_Try it_
If a line of the data below holds the word "RotateState", list it.
:: Task material
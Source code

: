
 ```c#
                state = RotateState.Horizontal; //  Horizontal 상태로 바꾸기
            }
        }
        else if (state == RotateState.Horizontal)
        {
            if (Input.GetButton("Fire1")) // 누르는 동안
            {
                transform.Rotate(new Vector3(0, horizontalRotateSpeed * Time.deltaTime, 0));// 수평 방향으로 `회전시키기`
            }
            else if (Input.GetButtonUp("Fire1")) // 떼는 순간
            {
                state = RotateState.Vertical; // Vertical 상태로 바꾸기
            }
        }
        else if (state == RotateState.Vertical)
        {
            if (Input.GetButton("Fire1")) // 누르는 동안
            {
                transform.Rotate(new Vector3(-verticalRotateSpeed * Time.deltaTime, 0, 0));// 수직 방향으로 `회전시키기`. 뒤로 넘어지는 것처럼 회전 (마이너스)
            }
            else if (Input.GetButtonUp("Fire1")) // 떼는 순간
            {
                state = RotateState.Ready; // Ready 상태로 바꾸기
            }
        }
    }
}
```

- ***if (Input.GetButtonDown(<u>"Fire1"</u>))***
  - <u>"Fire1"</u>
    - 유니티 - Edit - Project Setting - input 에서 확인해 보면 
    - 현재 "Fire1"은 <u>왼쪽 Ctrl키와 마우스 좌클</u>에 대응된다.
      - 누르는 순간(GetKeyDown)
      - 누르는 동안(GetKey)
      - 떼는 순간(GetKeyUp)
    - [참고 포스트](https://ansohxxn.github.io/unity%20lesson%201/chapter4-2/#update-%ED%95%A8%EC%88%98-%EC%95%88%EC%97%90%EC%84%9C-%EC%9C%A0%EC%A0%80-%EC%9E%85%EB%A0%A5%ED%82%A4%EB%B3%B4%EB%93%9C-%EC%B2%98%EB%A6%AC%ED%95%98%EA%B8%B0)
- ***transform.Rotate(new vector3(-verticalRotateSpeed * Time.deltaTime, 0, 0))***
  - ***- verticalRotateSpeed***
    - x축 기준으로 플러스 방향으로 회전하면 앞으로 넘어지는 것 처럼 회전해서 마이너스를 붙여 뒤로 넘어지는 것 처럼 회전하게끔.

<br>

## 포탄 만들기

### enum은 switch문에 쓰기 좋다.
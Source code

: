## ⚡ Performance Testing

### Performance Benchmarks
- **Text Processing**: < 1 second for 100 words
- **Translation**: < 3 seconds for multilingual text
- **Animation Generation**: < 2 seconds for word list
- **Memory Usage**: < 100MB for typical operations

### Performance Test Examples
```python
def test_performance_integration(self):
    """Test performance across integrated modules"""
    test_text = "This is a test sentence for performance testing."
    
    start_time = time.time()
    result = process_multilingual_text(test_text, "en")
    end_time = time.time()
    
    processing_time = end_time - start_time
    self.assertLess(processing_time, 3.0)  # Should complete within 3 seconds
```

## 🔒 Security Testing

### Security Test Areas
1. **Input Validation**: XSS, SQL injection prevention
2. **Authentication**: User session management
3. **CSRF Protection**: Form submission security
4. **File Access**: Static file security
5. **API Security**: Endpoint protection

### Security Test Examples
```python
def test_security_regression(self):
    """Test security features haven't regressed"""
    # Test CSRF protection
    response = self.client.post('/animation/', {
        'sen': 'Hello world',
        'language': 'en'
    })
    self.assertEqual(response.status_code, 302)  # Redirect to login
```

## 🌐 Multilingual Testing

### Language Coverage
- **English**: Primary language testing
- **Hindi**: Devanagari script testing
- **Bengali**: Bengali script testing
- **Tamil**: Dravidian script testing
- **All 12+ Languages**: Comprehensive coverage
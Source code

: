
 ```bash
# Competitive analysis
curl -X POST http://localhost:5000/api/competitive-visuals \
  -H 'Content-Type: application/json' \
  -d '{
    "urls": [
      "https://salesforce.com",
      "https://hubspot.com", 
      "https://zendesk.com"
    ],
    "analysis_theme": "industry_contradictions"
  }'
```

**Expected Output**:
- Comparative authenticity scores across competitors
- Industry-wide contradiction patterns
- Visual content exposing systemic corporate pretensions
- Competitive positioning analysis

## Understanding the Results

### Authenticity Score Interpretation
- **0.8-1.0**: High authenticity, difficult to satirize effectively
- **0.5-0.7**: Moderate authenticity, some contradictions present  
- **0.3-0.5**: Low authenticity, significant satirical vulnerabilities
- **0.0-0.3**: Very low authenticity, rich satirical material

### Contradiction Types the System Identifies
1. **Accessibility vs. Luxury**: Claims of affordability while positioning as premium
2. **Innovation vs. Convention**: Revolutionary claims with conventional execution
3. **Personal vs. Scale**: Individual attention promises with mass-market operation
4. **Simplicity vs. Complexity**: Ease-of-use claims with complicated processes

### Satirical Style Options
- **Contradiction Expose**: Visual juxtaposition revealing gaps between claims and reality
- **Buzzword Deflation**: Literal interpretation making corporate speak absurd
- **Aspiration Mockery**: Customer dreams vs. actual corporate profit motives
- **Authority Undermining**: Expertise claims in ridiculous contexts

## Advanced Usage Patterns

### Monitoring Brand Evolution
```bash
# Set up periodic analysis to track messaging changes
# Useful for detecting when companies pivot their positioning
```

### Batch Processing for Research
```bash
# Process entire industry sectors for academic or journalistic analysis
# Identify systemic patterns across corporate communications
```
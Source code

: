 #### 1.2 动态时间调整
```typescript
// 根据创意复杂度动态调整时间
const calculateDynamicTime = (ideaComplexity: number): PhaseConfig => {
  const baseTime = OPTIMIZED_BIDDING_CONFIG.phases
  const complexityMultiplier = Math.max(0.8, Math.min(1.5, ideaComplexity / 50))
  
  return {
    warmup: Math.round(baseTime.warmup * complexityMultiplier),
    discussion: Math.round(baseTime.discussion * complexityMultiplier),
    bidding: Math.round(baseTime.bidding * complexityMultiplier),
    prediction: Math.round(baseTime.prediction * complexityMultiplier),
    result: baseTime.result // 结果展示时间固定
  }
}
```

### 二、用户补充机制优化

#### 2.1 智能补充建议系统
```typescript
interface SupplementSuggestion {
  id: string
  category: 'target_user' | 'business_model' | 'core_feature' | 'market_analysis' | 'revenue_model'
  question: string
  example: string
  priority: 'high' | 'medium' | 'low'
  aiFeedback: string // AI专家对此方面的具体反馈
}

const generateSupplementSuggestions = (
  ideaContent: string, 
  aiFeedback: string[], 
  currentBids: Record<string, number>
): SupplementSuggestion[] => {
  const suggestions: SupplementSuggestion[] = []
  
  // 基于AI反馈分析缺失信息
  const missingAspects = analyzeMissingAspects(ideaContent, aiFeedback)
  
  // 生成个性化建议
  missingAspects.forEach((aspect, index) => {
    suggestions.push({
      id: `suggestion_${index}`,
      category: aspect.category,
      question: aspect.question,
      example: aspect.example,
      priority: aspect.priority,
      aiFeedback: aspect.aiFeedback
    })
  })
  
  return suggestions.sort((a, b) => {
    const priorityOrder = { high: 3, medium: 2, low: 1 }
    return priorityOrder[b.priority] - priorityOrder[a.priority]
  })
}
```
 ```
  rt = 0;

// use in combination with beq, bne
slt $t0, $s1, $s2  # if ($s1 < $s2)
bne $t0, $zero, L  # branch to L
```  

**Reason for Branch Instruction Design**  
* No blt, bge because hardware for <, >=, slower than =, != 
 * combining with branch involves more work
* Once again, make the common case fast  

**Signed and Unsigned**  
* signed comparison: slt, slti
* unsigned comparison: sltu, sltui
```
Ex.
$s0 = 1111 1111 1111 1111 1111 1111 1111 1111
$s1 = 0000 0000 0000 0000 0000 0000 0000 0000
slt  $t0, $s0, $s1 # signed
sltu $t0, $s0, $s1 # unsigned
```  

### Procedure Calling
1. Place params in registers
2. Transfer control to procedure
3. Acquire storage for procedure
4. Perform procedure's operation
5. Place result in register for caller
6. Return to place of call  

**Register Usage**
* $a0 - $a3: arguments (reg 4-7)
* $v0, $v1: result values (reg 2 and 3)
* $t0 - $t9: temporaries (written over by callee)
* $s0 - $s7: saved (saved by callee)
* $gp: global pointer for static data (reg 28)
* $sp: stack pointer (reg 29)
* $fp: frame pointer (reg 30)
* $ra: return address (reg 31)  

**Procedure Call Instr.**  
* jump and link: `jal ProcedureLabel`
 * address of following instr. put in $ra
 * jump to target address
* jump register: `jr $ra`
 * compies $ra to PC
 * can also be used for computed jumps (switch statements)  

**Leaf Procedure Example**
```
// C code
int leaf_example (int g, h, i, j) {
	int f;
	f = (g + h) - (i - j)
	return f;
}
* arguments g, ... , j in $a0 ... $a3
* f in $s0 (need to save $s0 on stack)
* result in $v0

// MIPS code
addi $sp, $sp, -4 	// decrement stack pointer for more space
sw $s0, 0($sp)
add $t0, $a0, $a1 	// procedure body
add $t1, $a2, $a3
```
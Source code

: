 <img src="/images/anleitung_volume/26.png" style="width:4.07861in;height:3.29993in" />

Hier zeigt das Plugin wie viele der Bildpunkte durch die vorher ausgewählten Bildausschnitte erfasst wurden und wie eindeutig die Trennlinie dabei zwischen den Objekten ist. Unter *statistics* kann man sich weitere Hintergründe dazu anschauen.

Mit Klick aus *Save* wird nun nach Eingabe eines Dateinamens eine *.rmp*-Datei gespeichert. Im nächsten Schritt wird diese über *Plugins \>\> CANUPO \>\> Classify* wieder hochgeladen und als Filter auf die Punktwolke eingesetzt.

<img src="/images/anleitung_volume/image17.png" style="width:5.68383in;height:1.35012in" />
::::
_Output of the task_
                state = RotateState.Horizontal; //  Horizontal 상태로 바꾸기
        else if (state == RotateState.Horizontal)
                state = RotateState.Vertical; // Vertical 상태로 바꾸기
        else if (state == RotateState.Vertical)
                state = RotateState.Ready; // Ready 상태로 바꾸기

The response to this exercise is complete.